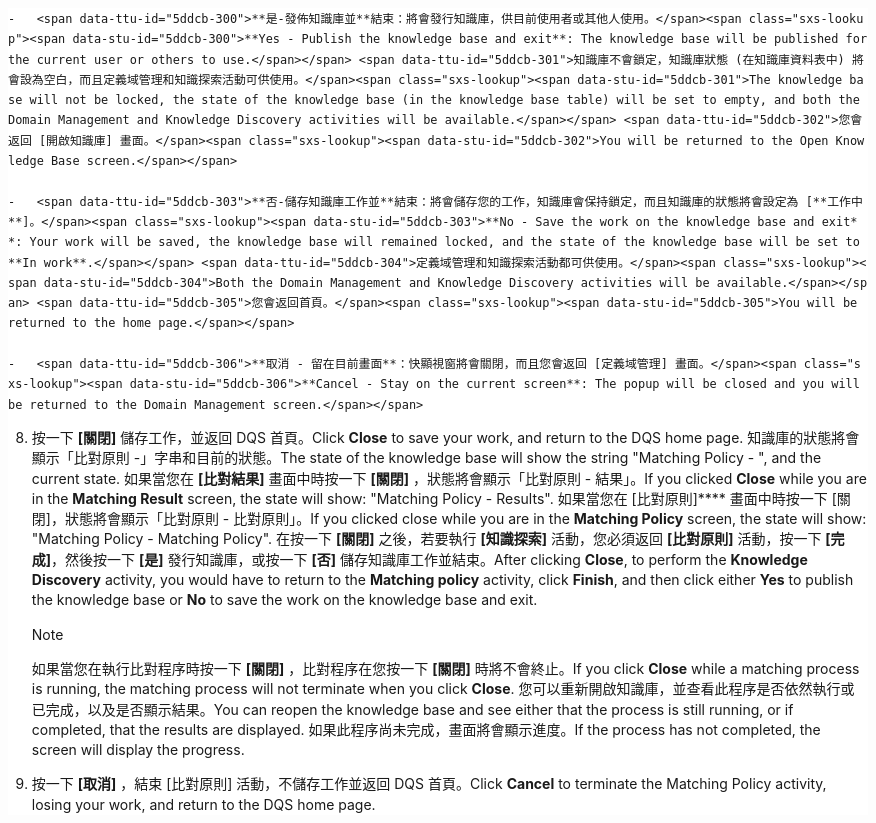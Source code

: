     -   <span data-ttu-id="5ddcb-300">**是-發佈知識庫並**結束：將會發行知識庫，供目前使用者或其他人使用。</span><span class="sxs-lookup"><span data-stu-id="5ddcb-300">**Yes - Publish the knowledge base and exit**: The knowledge base will be published for the current user or others to use.</span></span> <span data-ttu-id="5ddcb-301">知識庫不會鎖定，知識庫狀態 (在知識庫資料表中) 將會設為空白，而且定義域管理和知識探索活動可供使用。</span><span class="sxs-lookup"><span data-stu-id="5ddcb-301">The knowledge base will not be locked, the state of the knowledge base (in the knowledge base table) will be set to empty, and both the Domain Management and Knowledge Discovery activities will be available.</span></span> <span data-ttu-id="5ddcb-302">您會返回 [開啟知識庫] 畫面。</span><span class="sxs-lookup"><span data-stu-id="5ddcb-302">You will be returned to the Open Knowledge Base screen.</span></span>  
  
    -   <span data-ttu-id="5ddcb-303">**否-儲存知識庫工作並**結束：將會儲存您的工作，知識庫會保持鎖定，而且知識庫的狀態將會設定為 [**工作中**]。</span><span class="sxs-lookup"><span data-stu-id="5ddcb-303">**No - Save the work on the knowledge base and exit**: Your work will be saved, the knowledge base will remained locked, and the state of the knowledge base will be set to **In work**.</span></span> <span data-ttu-id="5ddcb-304">定義域管理和知識探索活動都可供使用。</span><span class="sxs-lookup"><span data-stu-id="5ddcb-304">Both the Domain Management and Knowledge Discovery activities will be available.</span></span> <span data-ttu-id="5ddcb-305">您會返回首頁。</span><span class="sxs-lookup"><span data-stu-id="5ddcb-305">You will be returned to the home page.</span></span>  
  
    -   <span data-ttu-id="5ddcb-306">**取消 - 留在目前畫面**：快顯視窗將會關閉，而且您會返回 [定義域管理] 畫面。</span><span class="sxs-lookup"><span data-stu-id="5ddcb-306">**Cancel - Stay on the current screen**: The popup will be closed and you will be returned to the Domain Management screen.</span></span>  
  
8.  <span data-ttu-id="5ddcb-307">按一下 **[關閉]** 儲存工作，並返回 DQS 首頁。</span><span class="sxs-lookup"><span data-stu-id="5ddcb-307">Click **Close** to save your work, and return to the DQS home page.</span></span> <span data-ttu-id="5ddcb-308">知識庫的狀態將會顯示「比對原則 -」字串和目前的狀態。</span><span class="sxs-lookup"><span data-stu-id="5ddcb-308">The state of the knowledge base will show the string "Matching Policy - ", and the current state.</span></span> <span data-ttu-id="5ddcb-309">如果當您在 **[比對結果]** 畫面中時按一下 **[關閉]** ，狀態將會顯示「比對原則 - 結果」。</span><span class="sxs-lookup"><span data-stu-id="5ddcb-309">If you clicked **Close** while you are in the **Matching Result** screen, the state will show: "Matching Policy - Results".</span></span> <span data-ttu-id="5ddcb-310">如果當您在 [比對原則]\*\*\*\* 畫面中時按一下 [關閉]，狀態將會顯示「比對原則 - 比對原則」。</span><span class="sxs-lookup"><span data-stu-id="5ddcb-310">If you clicked close while you are in the **Matching Policy** screen, the state will show: "Matching Policy - Matching Policy".</span></span> <span data-ttu-id="5ddcb-311">在按一下 **[關閉]** 之後，若要執行 **[知識探索]** 活動，您必須返回 **[比對原則]** 活動，按一下 **[完成]**，然後按一下 **[是]** 發行知識庫，或按一下 **[否]** 儲存知識庫工作並結束。</span><span class="sxs-lookup"><span data-stu-id="5ddcb-311">After clicking **Close**, to perform the **Knowledge Discovery** activity, you would have to return to the **Matching policy** activity, click **Finish**, and then click either **Yes** to publish the knowledge base or **No** to save the work on the knowledge base and exit.</span></span>  
  
    > [!NOTE]  
    >  <span data-ttu-id="5ddcb-312">如果當您在執行比對程序時按一下 **[關閉]** ，比對程序在您按一下 **[關閉]** 時將不會終止。</span><span class="sxs-lookup"><span data-stu-id="5ddcb-312">If you click **Close** while a matching process is running, the matching process will not terminate when you click **Close**.</span></span> <span data-ttu-id="5ddcb-313">您可以重新開啟知識庫，並查看此程序是否依然執行或已完成，以及是否顯示結果。</span><span class="sxs-lookup"><span data-stu-id="5ddcb-313">You can reopen the knowledge base and see either that the process is still running, or if completed, that the results are displayed.</span></span> <span data-ttu-id="5ddcb-314">如果此程序尚未完成，畫面將會顯示進度。</span><span class="sxs-lookup"><span data-stu-id="5ddcb-314">If the process has not completed, the screen will display the progress.</span></span>  
  
9. <span data-ttu-id="5ddcb-315">按一下 **[取消]** ，結束 [比對原則] 活動，不儲存工作並返回 DQS 首頁。</span><span class="sxs-lookup"><span data-stu-id="5ddcb-315">Click **Cancel** to terminate the Matching Policy activity, losing your work, and return to the DQS home page.</span></span>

• • • • • • •

-- TASK GOAL --
Find every line above where the word "Cancel" occurs, and copy that line.

-- RESPONSE --
    -   <span data-ttu-id="5ddcb-306">**取消 - 留在目前畫面**：快顯視窗將會關閉，而且您會返回 [定義域管理] 畫面。</span><span class="sxs-lookup"><span data-stu-id="5ddcb-306">**Cancel - Stay on the current screen**: The popup will be closed and you will be returned to the Domain Management screen.</span></span>  
9. <span data-ttu-id="5ddcb-315">按一下 **[取消]** ，結束 [比對原則] 活動，不儲存工作並返回 DQS 首頁。</span><span class="sxs-lookup"><span data-stu-id="5ddcb-315">Click **Cancel** to terminate the Matching Policy activity, losing your work, and return to the DQS home page.</span></span>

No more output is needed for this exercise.